#### Requirement:
Beginning with the first line of the material, set down each line exactly as written, up to and including the line with "## Description".

#### Dataset excerpts:
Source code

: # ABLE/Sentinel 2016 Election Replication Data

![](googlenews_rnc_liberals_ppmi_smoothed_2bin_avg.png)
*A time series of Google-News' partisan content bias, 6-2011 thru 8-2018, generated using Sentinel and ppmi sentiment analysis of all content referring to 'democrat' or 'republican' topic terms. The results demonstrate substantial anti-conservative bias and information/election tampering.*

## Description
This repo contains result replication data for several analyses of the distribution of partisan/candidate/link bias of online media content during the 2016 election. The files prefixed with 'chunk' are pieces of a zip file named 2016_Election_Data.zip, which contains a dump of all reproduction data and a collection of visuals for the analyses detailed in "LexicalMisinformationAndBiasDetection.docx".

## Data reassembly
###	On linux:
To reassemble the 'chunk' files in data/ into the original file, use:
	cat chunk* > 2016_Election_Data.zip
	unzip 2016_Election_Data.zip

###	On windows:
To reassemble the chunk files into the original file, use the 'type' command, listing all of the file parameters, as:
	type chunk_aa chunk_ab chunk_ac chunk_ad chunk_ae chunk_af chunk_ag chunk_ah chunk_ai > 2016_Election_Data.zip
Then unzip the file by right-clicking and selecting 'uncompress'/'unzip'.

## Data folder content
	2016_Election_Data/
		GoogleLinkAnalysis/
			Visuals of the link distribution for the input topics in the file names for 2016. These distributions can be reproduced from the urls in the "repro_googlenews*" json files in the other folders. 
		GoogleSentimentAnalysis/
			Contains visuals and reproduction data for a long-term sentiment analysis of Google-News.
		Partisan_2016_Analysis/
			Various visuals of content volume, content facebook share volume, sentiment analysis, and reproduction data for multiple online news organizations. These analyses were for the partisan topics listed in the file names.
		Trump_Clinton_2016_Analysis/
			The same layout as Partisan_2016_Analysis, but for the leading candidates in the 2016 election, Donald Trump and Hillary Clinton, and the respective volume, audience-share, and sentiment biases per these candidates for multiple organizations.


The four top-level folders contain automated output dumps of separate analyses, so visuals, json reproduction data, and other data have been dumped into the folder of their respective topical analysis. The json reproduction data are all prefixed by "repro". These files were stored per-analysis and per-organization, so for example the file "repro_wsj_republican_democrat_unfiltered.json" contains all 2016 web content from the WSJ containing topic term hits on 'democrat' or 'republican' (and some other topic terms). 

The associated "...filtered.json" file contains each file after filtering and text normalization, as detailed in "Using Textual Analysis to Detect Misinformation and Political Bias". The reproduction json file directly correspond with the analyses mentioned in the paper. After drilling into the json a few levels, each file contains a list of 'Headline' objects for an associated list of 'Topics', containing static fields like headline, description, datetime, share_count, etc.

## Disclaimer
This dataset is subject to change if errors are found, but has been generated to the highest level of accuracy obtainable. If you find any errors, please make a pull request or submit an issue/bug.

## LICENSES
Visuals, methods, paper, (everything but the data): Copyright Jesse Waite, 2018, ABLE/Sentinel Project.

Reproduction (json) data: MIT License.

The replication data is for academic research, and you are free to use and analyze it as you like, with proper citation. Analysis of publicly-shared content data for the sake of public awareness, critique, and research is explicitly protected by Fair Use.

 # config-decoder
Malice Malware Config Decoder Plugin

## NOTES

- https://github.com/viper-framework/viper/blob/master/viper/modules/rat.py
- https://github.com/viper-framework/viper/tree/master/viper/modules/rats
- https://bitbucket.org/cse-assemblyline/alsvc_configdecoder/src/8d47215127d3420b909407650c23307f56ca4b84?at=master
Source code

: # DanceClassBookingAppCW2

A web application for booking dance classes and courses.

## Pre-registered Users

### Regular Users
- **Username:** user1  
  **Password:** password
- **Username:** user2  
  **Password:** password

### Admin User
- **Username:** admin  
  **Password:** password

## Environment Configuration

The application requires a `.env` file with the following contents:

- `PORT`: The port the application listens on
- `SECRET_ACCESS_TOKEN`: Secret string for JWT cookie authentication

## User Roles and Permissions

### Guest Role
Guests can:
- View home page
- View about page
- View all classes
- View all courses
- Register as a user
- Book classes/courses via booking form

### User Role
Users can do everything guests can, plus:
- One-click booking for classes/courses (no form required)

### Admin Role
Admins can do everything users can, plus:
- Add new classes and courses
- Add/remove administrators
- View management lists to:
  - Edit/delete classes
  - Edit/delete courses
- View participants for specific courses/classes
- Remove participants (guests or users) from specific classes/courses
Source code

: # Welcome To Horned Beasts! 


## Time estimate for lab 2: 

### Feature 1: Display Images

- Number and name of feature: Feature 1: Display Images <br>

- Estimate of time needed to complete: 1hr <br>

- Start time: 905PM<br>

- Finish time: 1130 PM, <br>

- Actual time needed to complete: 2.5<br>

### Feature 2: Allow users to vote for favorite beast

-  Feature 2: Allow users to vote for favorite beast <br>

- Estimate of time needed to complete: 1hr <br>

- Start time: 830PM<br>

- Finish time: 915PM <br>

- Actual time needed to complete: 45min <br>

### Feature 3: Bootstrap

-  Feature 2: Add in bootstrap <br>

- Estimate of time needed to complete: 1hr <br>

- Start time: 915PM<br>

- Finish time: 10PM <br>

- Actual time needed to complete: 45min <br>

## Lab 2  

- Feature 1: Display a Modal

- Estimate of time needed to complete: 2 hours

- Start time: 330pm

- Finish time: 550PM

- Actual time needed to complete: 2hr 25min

#### Response:
Source code

: # ABLE/Sentinel 2016 Election Replication Data

![](googlenews_rnc_liberals_ppmi_smoothed_2bin_avg.png)
*A time series of Google-News' partisan content bias, 6-2011 thru 8-2018, generated using Sentinel and ppmi sentiment analysis of all content referring to 'democrat' or 'republican' topic terms. The results demonstrate substantial anti-conservative bias and information/election tampering.*

## Description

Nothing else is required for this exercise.